Work instructions: Find the line containing "现在的 Cilium Cluster" in the entries below. Restate it and each line after it, word for word, up to and including the line containing "- **高可用性和容错性：** Cluster".

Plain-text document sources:
· · · · ·

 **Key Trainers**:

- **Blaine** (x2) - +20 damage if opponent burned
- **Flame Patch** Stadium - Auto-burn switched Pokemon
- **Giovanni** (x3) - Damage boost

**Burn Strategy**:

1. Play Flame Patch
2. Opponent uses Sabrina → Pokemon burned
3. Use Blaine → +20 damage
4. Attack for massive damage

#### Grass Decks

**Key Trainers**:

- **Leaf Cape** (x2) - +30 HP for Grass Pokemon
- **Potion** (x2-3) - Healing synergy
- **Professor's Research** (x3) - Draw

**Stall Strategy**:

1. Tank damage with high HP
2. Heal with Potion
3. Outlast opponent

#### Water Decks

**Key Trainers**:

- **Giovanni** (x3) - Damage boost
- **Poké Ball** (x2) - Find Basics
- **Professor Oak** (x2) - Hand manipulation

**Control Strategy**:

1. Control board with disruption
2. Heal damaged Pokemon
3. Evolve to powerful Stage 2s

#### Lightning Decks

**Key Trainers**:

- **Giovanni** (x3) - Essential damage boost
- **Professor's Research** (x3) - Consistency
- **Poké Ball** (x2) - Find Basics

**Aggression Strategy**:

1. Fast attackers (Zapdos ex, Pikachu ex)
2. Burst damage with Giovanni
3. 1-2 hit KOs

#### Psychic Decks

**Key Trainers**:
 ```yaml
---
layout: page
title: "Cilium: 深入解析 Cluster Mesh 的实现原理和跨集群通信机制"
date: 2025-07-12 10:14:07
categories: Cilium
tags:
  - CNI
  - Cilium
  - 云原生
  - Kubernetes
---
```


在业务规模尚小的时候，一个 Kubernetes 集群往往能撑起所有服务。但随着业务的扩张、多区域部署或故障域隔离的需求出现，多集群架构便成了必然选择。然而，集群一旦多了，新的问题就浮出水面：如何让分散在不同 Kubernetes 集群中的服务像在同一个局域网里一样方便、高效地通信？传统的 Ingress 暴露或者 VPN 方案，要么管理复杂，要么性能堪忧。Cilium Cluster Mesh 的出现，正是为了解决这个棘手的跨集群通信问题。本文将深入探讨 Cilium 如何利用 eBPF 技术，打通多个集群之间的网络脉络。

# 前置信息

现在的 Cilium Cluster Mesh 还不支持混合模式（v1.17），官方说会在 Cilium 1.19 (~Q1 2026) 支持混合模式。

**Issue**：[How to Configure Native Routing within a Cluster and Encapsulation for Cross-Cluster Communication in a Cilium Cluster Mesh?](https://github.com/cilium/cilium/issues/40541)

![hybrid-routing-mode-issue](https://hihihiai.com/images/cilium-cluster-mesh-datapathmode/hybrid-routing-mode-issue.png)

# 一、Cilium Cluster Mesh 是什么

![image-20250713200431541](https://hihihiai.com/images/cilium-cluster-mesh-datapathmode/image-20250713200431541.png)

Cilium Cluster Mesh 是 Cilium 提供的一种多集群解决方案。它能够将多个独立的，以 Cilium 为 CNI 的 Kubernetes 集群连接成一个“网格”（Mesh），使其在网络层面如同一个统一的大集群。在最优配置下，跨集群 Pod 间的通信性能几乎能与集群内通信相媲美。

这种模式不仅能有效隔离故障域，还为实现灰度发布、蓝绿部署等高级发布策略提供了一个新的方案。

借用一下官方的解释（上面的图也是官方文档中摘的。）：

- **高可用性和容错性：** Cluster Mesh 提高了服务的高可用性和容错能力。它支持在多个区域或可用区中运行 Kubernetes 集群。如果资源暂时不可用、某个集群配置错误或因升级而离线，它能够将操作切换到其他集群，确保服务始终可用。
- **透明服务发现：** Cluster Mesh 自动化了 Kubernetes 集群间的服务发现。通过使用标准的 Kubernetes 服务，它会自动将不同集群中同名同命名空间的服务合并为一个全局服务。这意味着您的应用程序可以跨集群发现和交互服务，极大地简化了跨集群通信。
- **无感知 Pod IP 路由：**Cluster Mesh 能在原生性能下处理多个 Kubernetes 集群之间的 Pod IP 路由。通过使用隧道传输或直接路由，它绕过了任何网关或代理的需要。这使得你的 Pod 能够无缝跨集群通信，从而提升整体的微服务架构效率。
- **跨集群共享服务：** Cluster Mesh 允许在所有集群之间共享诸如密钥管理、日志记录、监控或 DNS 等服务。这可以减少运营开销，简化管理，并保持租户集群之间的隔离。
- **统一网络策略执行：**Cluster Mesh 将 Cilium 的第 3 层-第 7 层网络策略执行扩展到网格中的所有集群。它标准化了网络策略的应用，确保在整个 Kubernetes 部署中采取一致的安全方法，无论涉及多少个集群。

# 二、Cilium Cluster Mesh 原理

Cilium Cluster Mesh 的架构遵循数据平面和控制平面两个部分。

· · · · ·

Written answer:
现在的 Cilium Cluster Mesh 还不支持混合模式（v1.17），官方说会在 Cilium 1.19 (~Q1 2026) 支持混合模式。

**Issue**：[How to Configure Native Routing within a Cluster and Encapsulation for Cross-Cluster Communication in a Cilium Cluster Mesh?](https://github.com/cilium/cilium/issues/40541)

![hybrid-routing-mode-issue](https://hihihiai.com/images/cilium-cluster-mesh-datapathmode/hybrid-routing-mode-issue.png)

# 一、Cilium Cluster Mesh 是什么

![image-20250713200431541](https://hihihiai.com/images/cilium-cluster-mesh-datapathmode/image-20250713200431541.png)

Cilium Cluster Mesh 是 Cilium 提供的一种多集群解决方案。它能够将多个独立的，以 Cilium 为 CNI 的 Kubernetes 集群连接成一个“网格”（Mesh），使其在网络层面如同一个统一的大集群。在最优配置下，跨集群 Pod 间的通信性能几乎能与集群内通信相媲美。

这种模式不仅能有效隔离故障域，还为实现灰度发布、蓝绿部署等高级发布策略提供了一个新的方案。

借用一下官方的解释（上面的图也是官方文档中摘的。）：

- **高可用性和容错性：** Cluster Mesh 提高了服务的高可用性和容错能力。它支持在多个区域或可用区中运行 Kubernetes 集群。如果资源暂时不可用、某个集群配置错误或因升级而离线，它能够将操作切换到其他集群，确保服务始终可用。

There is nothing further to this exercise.